# Plain-text document sources
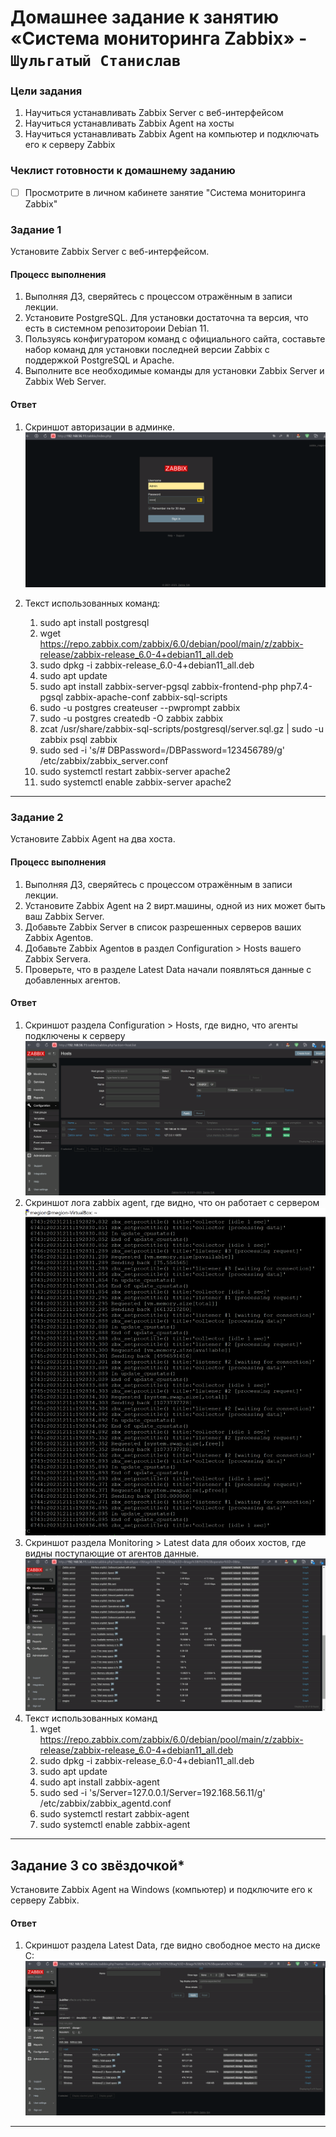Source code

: # Домашнее задание к занятию «Система мониторинга Zabbix» - `Шульгатый Станислав`

### Цели задания
1. Научиться устанавливать Zabbix Server c веб-интерфейсом
2. Научиться устанавливать Zabbix Agent на хосты
3. Научиться устанавливать Zabbix Agent на компьютер и подключать его к серверу Zabbix 

### Чеклист готовности к домашнему заданию
- [ ] Просмотрите в личном кабинете занятие "Система мониторинга Zabbix" 


### Задание 1 

Установите Zabbix Server с веб-интерфейсом.

#### Процесс выполнения
1. Выполняя ДЗ, сверяйтесь с процессом отражённым в записи лекции.
2. Установите PostgreSQL. Для установки достаточна та версия, что есть в системном репозитороии Debian 11.
3. Пользуясь конфигуратором команд с официального сайта, составьте набор команд для установки последней версии Zabbix с поддержкой PostgreSQL и Apache.
4. Выполните все необходимые команды для установки Zabbix Server и Zabbix Web Server.

#### Ответ
1. Скриншот авторизации в админке.
![Screenshot11_1_1](https://github.com/megasts/home_work_wnrl/blob/main/img/Screenshot11_1_1.png)
2. Текст использованных команд:

   1. sudo apt install postgresql
   2. wget https://repo.zabbix.com/zabbix/6.0/debian/pool/main/z/zabbix-release/zabbix-release_6.0-4+debian11_all.deb
   3. sudo dpkg -i zabbix-release_6.0-4+debian11_all.deb   
   4. sudo apt update
   5. sudo apt install zabbix-server-pgsql zabbix-frontend-php php7.4-pgsql zabbix-apache-conf zabbix-sql-scripts
   6. sudo -u postgres createuser --pwprompt zabbix
   7. sudo -u postgres createdb -O zabbix zabbix
   8. zcat /usr/share/zabbix-sql-scripts/postgresql/server.sql.gz | sudo -u zabbix psql zabbix
   9. sudo sed -i 's/# DBPassword=/DBPassword=123456789/g' /etc/zabbix/zabbix_server.conf
   10. sudo systemctl restart zabbix-server apache2
   11. sudo systemctl enable zabbix-server apache2

---

### Задание 2 

Установите Zabbix Agent на два хоста.

#### Процесс выполнения
1. Выполняя ДЗ, сверяйтесь с процессом отражённым в записи лекции.
2. Установите Zabbix Agent на 2 вирт.машины, одной из них может быть ваш Zabbix Server.
3. Добавьте Zabbix Server в список разрешенных серверов ваших Zabbix Agentов.
4. Добавьте Zabbix Agentов в раздел Configuration > Hosts вашего Zabbix Servera.
5. Проверьте, что в разделе Latest Data начали появляться данные с добавленных агентов.

#### Ответ 
1. Скриншот раздела Configuration > Hosts, где видно, что агенты подключены к серверу
![Screenshot11_1_2](https://github.com/megasts/home_work_wnrl/blob/main/img/Screenshot11_1_2.png)
2. Скриншот лога zabbix agent, где видно, что он работает с сервером
![Screenshot11_1_3](https://github.com/megasts/home_work_wnrl/blob/main/img/Screenshot11_1_3.png)
3. Скриншот раздела Monitoring > Latest data для обоих хостов, где видны поступающие от агентов данные.
![Screenshot11_1_4](https://github.com/megasts/home_work_wnrl/blob/main/img/Screenshot11_1_4.png)
4. Текст использованных команд
   1. wget https://repo.zabbix.com/zabbix/6.0/debian/pool/main/z/zabbix-release/zabbix-release_6.0-4+debian11_all.deb
   2. sudo dpkg -i zabbix-release_6.0-4+debian11_all.deb
   3. sudo apt update
   4. sudo apt install zabbix-agent
   5. sudo sed -i 's/Server=127.0.0.1/Server=192.168.56.11/g' /etc/zabbix/zabbix_agentd.conf
   6. sudo systemctl restart zabbix-agent
   7. sudo systemctl enable zabbix-agent


---
## Задание 3 со звёздочкой*
Установите Zabbix Agent на Windows (компьютер) и подключите его к серверу Zabbix.

#### Ответ
1. Cкриншот раздела Latest Data, где видно свободное место на диске C:
![Screenshot11_1_5](https://github.com/megasts/home_work_wnrl/blob/main/img/Screenshot11_1_5.png)

---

# Aim of the task
Where the line containing "3. sudo apt update" appears in the data above, begin there and reproduce every line to the end exactly; include nothing else.

# Solution
   3. sudo apt update
   4. sudo apt install zabbix-agent
   5. sudo sed -i 's/Server=127.0.0.1/Server=192.168.56.11/g' /etc/zabbix/zabbix_agentd.conf
   6. sudo systemctl restart zabbix-agent
   7. sudo systemctl enable zabbix-agent


---
## Задание 3 со звёздочкой*
Установите Zabbix Agent на Windows (компьютер) и подключите его к серверу Zabbix.

#### Ответ
1. Cкриншот раздела Latest Data, где видно свободное место на диске C:
![Screenshot11_1_5](https://github.com/megasts/home_work_wnrl/blob/main/img/Screenshot11_1_5.png)

---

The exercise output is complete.